## PROBLEM STATEMENT
Take every line containing "Theoretical" out of the records.

## DATA FOR REVIEW
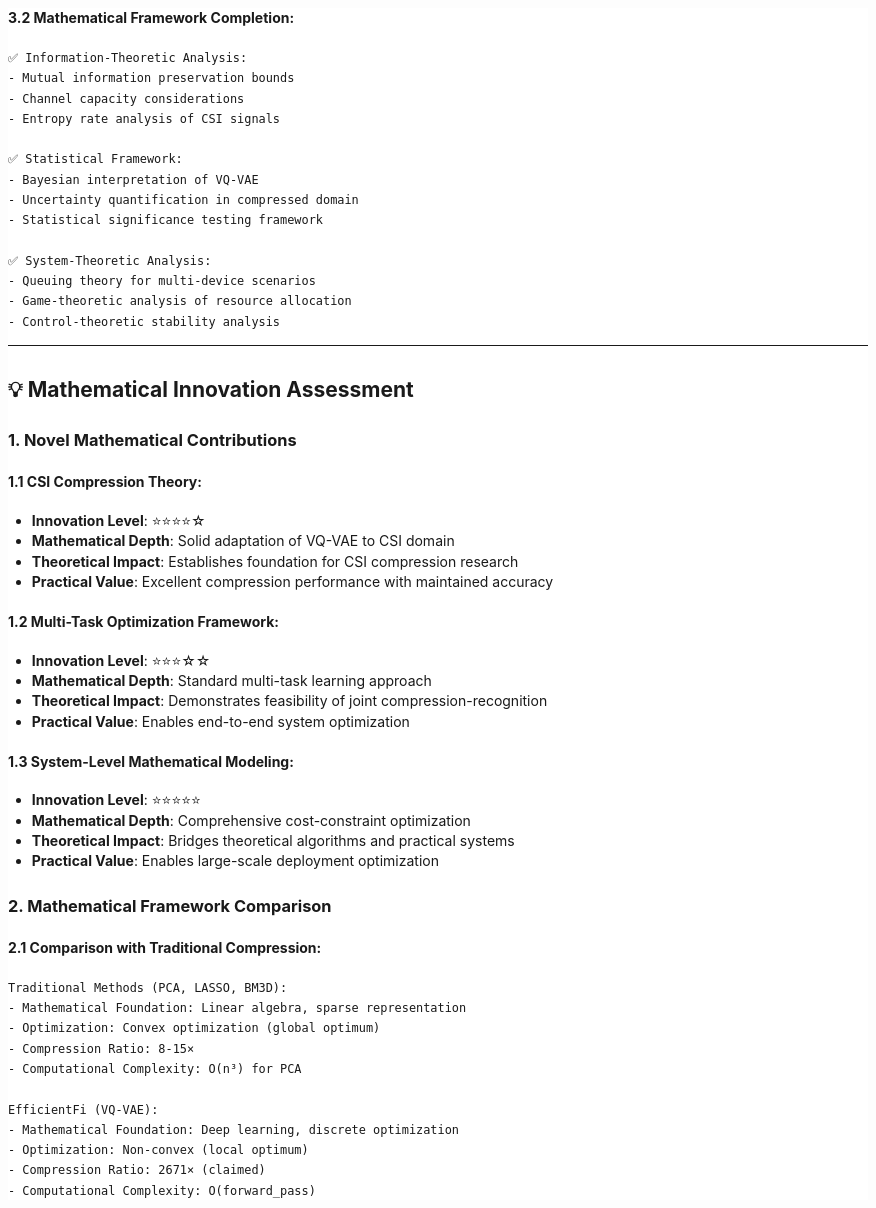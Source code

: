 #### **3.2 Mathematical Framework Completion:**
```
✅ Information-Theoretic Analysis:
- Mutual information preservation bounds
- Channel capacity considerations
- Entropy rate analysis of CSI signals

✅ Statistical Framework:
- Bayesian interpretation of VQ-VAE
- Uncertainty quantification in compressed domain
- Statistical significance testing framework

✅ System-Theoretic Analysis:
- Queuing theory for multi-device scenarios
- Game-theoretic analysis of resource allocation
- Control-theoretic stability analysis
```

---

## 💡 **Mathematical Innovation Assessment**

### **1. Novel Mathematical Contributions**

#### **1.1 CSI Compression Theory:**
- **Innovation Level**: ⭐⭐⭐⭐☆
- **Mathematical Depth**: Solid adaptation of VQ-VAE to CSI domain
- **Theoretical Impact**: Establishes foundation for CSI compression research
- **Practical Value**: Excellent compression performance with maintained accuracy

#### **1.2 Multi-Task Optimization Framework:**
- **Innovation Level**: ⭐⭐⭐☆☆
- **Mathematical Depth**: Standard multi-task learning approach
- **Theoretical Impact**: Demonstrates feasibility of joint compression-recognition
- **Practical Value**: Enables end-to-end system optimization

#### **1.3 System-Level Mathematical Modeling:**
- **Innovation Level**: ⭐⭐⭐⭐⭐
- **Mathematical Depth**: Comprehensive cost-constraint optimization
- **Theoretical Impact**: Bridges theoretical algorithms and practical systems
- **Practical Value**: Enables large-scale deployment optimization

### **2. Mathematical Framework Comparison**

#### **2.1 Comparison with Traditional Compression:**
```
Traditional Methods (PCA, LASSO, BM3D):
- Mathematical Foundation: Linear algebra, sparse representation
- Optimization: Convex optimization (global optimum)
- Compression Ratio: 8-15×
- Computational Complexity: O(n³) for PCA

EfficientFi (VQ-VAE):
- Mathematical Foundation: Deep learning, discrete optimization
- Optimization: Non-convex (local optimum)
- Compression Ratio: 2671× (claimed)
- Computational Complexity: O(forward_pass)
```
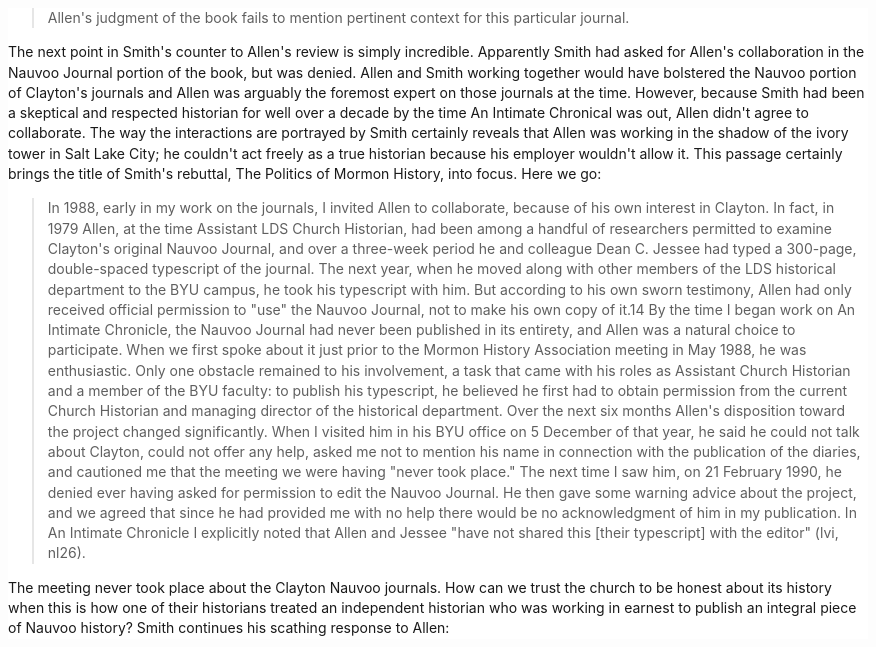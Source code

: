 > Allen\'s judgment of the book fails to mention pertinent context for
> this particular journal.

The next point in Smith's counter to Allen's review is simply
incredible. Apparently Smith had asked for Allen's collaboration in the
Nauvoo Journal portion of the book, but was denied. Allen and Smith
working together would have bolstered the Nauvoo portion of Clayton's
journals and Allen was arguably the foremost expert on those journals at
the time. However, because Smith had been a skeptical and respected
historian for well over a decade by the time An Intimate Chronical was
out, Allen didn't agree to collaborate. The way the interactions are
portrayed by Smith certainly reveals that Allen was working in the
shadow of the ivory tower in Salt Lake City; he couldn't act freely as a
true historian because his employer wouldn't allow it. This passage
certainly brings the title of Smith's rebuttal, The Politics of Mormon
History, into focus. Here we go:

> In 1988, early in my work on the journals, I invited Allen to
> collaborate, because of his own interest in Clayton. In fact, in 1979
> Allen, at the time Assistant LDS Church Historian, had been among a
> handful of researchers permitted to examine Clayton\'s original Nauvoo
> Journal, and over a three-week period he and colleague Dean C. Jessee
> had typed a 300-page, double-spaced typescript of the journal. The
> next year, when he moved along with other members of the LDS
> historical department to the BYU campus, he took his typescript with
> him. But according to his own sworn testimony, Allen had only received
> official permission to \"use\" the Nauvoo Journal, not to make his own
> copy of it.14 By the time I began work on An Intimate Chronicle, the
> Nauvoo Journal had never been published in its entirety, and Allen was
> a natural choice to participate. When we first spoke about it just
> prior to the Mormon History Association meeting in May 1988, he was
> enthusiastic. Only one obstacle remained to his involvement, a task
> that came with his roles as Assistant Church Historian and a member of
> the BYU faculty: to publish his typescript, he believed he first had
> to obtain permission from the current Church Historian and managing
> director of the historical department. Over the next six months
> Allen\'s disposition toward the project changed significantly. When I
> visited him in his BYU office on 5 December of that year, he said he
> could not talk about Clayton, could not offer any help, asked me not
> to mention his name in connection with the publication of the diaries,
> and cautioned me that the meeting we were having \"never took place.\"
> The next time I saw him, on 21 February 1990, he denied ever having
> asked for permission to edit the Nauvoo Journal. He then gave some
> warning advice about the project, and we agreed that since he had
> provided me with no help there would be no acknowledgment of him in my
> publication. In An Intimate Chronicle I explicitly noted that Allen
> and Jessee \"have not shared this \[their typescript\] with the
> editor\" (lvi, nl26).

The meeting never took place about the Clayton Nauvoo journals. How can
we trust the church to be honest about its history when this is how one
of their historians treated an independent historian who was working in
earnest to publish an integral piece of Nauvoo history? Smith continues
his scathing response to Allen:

* * *

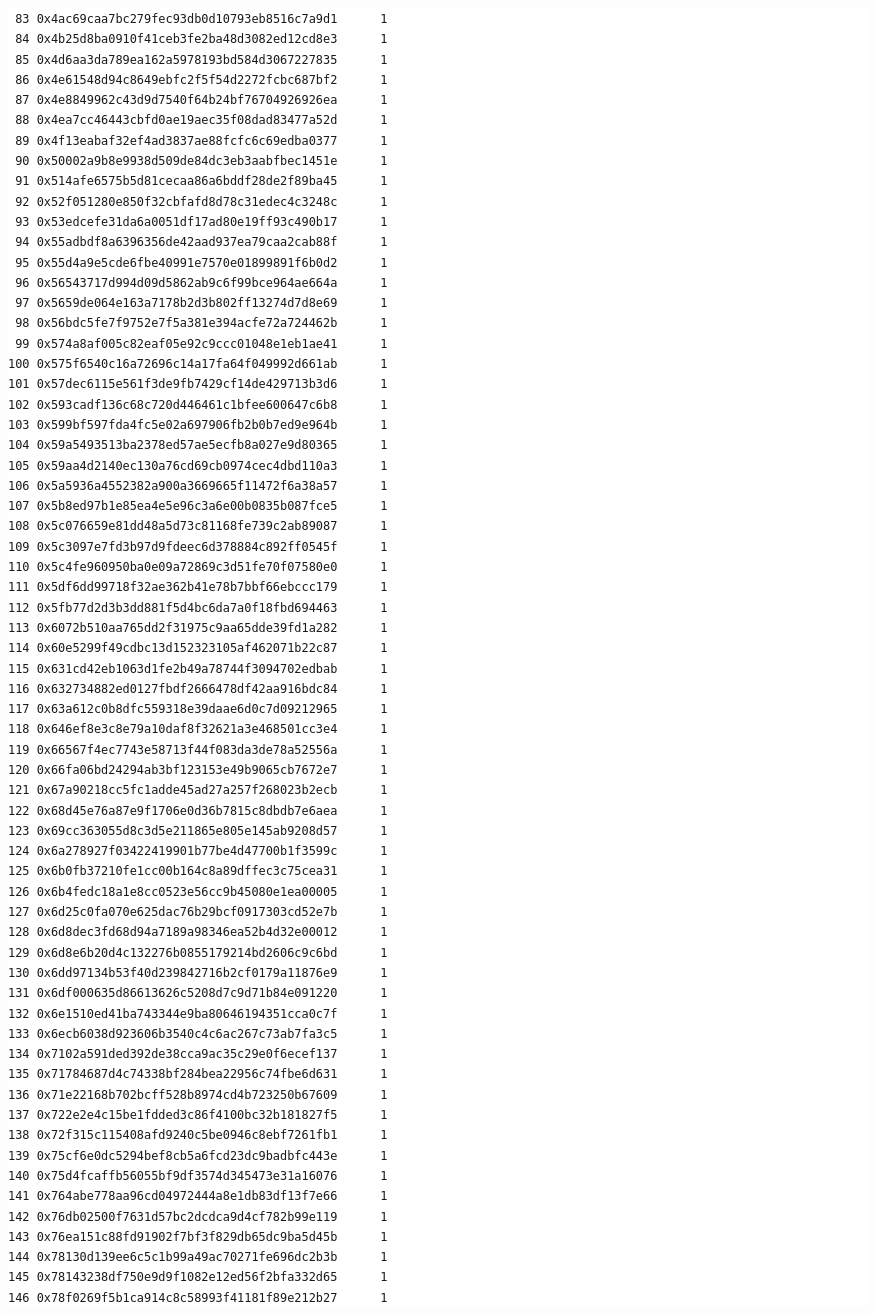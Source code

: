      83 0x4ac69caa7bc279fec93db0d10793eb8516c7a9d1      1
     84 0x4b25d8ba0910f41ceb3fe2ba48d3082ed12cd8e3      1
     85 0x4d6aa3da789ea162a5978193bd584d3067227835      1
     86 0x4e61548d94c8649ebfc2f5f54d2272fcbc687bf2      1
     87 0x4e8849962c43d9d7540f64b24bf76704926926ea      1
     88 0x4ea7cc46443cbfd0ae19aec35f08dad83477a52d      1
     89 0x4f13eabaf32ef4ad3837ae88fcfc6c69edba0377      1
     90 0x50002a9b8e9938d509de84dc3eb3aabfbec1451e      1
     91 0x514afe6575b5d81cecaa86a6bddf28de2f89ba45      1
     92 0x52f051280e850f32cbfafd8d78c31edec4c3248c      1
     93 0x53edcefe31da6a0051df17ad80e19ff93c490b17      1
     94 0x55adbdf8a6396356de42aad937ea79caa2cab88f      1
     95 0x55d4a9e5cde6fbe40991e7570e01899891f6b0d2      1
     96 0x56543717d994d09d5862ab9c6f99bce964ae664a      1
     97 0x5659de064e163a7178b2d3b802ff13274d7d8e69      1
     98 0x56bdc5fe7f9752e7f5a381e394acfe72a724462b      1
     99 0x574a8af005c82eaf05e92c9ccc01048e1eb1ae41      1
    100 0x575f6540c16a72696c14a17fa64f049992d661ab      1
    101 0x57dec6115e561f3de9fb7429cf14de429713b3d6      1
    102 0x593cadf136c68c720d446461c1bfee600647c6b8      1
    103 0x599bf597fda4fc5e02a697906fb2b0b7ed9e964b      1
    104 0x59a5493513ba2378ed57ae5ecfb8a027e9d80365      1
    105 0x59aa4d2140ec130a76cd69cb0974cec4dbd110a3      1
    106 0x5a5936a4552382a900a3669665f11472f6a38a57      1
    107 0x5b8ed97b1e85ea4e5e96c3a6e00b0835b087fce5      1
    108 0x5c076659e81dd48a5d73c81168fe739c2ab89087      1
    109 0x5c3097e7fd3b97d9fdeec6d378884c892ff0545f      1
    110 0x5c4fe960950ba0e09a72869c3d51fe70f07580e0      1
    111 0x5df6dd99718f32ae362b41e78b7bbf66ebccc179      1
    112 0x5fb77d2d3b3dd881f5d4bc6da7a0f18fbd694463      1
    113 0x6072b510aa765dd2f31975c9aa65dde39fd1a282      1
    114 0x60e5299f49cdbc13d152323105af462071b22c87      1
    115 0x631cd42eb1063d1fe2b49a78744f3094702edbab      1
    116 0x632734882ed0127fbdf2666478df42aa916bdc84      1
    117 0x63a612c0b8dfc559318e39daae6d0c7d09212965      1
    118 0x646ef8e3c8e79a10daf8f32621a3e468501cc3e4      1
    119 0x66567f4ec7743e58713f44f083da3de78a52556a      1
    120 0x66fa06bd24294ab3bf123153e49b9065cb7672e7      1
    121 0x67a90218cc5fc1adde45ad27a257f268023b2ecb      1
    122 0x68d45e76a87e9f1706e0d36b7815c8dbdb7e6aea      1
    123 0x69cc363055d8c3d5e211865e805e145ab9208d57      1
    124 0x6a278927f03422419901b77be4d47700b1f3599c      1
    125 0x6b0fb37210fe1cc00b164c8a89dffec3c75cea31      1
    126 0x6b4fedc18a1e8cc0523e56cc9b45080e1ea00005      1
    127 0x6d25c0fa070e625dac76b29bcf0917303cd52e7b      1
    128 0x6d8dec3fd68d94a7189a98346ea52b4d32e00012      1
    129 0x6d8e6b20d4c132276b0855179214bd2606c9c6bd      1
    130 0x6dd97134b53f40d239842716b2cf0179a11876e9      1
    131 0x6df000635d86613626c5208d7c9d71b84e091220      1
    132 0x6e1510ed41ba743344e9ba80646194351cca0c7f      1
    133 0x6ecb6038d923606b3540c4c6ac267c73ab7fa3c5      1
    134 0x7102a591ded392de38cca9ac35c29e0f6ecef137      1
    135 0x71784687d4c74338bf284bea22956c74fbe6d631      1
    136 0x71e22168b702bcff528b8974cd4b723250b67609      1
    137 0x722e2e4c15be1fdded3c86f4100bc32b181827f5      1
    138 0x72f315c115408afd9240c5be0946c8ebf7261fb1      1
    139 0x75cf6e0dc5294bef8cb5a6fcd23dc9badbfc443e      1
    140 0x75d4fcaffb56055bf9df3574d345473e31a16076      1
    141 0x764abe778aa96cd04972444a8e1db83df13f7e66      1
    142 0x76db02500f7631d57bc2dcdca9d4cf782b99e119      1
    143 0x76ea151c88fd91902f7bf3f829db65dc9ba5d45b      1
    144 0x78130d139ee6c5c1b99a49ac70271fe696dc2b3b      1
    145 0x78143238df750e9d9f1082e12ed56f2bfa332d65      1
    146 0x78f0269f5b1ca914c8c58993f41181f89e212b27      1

## THE COMPLETED TASK
- **Theoretical Impact**: Establishes foundation for CSI compression research
- **Theoretical Impact**: Demonstrates feasibility of joint compression-recognition
- **Theoretical Impact**: Bridges theoretical algorithms and practical systems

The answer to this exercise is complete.